Labour Court of Appeal Brussels, Confederation of Christian Trade Unions and General Federation of Labour of Belgium v United States, Nr. 2010/AB/1214, 3 May 2012
ECLI:BE:CTBRL:2012:ARR.20120503.14

The jurisdictional immunity of states is a rule of customary international law that prohibits the jurisdictions of one state from exercising its jurisdictional power over another state that has not consented. However, this immunity is limited: it concerns acts relating to sovereignty, not administration. In principle, the states may not invoke jurisdictional immunity before a court of another state in proceedings relating to employment contracts. However, no exception to the states’ jurisdictional immunity is provided for collective labor relations. Disputes concerning the regulations on the establishment of works councils are collective and not individual. The primacy of access to justice (Article 6 of the ECHR) over the rule of jurisdictional immunity and immunity from execution presupposes that the person against whom the immunity is asserted does not have other reasonable means of effectively obtaining the protection of the rights guaranteed to him by the ECHR. What matters in this regard is not that an action can be brought in the state of residence of the plaintiffs or that certainty is provided as to the application of the law of that state by the foreign jurisdiction, but that that jurisdiction (or the body of the international organization to which an internal action can be brought, as in the cases submitted to the Supreme Court) provides the guarantees of impartiality and independence of the court.

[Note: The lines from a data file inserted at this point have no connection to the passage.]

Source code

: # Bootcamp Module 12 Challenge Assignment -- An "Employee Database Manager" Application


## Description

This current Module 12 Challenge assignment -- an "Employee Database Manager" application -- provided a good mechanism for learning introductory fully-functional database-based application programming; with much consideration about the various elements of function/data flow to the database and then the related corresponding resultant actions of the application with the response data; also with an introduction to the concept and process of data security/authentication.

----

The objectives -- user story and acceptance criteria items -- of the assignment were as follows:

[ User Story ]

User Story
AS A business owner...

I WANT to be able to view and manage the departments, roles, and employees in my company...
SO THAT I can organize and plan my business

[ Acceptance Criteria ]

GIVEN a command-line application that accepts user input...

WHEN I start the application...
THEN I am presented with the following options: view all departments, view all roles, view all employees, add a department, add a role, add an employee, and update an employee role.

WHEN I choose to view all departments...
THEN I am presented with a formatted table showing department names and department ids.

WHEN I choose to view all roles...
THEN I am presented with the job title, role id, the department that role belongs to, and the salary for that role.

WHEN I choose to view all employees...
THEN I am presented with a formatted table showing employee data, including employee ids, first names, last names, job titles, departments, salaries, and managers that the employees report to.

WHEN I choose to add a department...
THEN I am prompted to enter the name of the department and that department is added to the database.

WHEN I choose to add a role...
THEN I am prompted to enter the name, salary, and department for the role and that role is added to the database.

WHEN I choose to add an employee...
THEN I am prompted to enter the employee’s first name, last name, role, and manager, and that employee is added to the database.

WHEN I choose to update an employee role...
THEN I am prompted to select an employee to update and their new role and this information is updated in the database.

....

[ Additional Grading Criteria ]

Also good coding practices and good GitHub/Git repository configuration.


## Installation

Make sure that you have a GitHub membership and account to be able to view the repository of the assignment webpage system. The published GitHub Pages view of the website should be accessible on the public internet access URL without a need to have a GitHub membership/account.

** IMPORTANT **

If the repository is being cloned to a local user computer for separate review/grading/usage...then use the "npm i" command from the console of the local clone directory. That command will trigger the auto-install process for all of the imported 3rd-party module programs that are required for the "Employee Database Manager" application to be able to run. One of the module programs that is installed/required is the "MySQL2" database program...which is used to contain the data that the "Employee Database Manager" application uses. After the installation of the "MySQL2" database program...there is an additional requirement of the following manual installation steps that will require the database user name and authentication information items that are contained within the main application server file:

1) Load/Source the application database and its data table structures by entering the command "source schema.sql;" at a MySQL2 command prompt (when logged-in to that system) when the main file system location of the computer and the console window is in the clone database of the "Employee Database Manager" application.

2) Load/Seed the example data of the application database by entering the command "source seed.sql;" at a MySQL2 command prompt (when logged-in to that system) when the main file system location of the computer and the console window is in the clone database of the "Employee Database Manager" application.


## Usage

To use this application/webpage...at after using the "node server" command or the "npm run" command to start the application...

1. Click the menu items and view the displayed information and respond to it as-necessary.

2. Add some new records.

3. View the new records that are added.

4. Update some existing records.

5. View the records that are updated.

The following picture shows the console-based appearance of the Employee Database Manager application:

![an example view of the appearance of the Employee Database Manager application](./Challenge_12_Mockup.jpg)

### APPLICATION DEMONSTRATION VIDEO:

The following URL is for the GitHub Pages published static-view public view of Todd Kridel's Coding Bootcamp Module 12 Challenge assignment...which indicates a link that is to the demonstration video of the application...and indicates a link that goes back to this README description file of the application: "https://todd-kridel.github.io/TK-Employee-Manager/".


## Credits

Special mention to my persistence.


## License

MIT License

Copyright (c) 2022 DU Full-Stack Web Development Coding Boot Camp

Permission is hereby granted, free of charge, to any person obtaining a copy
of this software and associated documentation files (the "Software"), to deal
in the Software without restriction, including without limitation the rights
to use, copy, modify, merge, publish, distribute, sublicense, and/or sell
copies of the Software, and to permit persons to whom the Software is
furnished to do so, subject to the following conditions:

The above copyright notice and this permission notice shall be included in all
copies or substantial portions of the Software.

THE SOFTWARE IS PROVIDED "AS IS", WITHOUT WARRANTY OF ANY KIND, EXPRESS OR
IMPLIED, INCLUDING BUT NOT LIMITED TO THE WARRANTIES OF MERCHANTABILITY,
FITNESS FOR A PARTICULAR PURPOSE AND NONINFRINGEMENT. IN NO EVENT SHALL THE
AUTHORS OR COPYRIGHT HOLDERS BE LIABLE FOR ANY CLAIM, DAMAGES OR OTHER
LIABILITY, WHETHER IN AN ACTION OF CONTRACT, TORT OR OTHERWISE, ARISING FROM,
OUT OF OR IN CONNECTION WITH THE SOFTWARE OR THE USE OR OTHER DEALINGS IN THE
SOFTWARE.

Western European Union v S. M.

Belgian Supreme Court, Western European Union v S. M., Nr. S.04.0129.F, 21 December 2009
ECLI:BE:CASS:2009:ARR.20091221.7

The assertion that immunity is on the same level as the ECHR, which considers access to the courts to be a fundamental right, must be made with the necessary caution. The international organisation is an actor of international law, whereas the proper administration of justice takes place -in principle- within the State. Moreover, international organisations are not party to international instruments such as the ECHR. Of course, this does not mean that the principles contained in international human rights treaties are not applicable to international organisations. Nevertheless, the Supreme Court is of the opinion that the judge who establishes that a conflict has arisen between two norms of international law that also apply in the internal legal order (access to the courts and immunity) and that are invoked respectively by the parties in the dispute, may not give precedence to one norm over the other.